Customer Protection and Dispute Management:

Issuers are required to disclose all terms and charges and establish grievance redressal mechanisms, including a nodal officer. Customers may seek recourse under the RBI’s Integrated Ombudsman Scheme, 2026.

Interoperability, Co-Branding, and Escrow:

A PPI issuer may enter co-branding arrangements, limited to marketing and distribution activities. Interoperability is enabled through card networks or the Unified Payments Interface (UPI) for Full-KYC PPIs. The PPI issuer shall be liable for all acts of the co-branding partner. Non-bank PPI issuers must maintain the funds in a separate escrow account with a Scheduled Commercial Bank (SCB) and co-mingling of funds is not allowed. Quarterly auditor certification is required for escrow compliance.

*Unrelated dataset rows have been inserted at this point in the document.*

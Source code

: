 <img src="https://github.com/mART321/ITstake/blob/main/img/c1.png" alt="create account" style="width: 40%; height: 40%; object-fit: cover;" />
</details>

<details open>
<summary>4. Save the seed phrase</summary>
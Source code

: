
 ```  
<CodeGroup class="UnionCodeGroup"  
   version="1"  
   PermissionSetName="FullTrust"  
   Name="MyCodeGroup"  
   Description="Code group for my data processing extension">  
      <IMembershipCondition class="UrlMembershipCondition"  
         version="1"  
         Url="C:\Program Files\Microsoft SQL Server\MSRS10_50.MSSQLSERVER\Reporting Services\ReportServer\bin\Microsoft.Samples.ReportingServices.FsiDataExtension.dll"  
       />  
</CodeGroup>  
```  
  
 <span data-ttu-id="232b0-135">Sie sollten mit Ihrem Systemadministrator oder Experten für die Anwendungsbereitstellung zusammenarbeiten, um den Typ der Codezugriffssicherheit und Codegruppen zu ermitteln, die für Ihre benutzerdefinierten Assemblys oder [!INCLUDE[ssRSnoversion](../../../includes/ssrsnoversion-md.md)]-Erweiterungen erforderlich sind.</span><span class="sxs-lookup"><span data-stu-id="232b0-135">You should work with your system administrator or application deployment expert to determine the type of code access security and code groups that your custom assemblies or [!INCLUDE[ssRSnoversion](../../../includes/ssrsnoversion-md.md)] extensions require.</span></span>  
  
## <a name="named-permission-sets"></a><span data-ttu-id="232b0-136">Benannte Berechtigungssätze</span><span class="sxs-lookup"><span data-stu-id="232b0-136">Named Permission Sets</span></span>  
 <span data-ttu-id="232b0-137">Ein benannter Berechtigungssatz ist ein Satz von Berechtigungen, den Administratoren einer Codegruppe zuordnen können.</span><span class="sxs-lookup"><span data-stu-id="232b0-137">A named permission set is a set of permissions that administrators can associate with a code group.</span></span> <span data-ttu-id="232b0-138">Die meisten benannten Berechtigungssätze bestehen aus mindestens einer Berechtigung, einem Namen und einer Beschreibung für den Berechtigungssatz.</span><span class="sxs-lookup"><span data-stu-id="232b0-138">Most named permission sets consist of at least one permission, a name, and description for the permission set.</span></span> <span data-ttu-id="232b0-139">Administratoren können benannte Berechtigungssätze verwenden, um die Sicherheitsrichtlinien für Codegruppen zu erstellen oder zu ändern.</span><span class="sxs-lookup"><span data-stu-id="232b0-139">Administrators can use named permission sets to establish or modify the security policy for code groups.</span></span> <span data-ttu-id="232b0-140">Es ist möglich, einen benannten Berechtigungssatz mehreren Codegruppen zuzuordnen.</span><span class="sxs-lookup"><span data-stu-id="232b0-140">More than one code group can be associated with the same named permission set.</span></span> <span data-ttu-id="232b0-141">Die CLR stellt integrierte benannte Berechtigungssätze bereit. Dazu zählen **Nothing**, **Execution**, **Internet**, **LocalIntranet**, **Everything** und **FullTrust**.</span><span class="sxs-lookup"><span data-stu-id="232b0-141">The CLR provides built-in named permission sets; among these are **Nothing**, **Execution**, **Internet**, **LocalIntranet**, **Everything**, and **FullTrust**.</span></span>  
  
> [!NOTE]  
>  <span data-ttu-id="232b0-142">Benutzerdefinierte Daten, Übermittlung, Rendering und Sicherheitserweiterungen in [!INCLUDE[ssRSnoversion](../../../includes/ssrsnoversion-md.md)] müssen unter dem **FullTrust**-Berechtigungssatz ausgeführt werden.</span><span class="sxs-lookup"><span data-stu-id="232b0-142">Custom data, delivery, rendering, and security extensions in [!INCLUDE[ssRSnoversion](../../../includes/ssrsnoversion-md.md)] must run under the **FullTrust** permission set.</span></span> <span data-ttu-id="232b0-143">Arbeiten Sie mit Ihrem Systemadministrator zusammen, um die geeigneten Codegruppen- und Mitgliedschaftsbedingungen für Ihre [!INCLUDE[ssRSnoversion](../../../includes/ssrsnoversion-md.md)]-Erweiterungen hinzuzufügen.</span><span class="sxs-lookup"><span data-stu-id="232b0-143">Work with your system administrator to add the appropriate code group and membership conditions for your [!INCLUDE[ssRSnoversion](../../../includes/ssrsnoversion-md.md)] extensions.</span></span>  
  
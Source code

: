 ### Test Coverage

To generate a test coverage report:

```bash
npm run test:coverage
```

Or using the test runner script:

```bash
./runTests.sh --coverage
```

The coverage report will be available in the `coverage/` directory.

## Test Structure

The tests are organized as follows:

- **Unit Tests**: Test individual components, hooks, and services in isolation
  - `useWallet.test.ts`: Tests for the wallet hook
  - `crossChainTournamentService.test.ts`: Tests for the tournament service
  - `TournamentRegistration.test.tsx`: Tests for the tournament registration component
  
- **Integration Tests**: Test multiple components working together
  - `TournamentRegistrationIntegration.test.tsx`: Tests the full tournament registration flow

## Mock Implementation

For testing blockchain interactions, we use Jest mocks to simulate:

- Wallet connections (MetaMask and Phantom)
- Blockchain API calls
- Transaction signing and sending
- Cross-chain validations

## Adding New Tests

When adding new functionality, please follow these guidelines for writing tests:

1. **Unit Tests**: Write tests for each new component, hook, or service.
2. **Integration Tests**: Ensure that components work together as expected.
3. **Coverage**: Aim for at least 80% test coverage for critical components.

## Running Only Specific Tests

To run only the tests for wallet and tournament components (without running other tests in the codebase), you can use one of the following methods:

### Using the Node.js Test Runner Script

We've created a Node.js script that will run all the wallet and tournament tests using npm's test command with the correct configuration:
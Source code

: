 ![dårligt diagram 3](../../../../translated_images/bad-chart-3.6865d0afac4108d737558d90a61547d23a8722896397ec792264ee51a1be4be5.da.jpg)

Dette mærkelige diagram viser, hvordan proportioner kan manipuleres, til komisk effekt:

Expiry, Inactivity, and Reporting:

PPIs (other than Transit PPIs) inactive for one year shall be classified as inactive and closed after one year of being so classified unless reactivated. Issuers must notify holders via SMS, e-mail, or other means at reasonable intervals during the 45 days prior to expiry or inactivity. Outstanding balance must be transferred back to the source or to a verified bank account. Refunds from failed, returned, rejected, or cancelled transactions must be credited immediately, even if they exceed the prescribed limits for that PPI category; however, refunds from transactions using other payment instruments shall not be credited to PPIs. The draft also prescribes periodic submissions including annual net-worth certification (by September 30th), IS and Cyber Security Audit Reports, co-branding details, quarterly escrow compliance certificates (by 30th of month following quarter end), monthly PPI statistics (by 7th of next month), and non-periodic declarations for changes in Board of Directors.

The 2026 Draft introduces incremental compliance burdens, including mandatory online portal submissions, stricter reporting deadlines, and multilingual disclosure requirements. The most significant change is the codification of detailed “fit and proper” criteria for promoters and directors under Section 7, which now explicitly enumerates disqualification grounds and grants RBI authority to verify compliance through other regulators and government departments.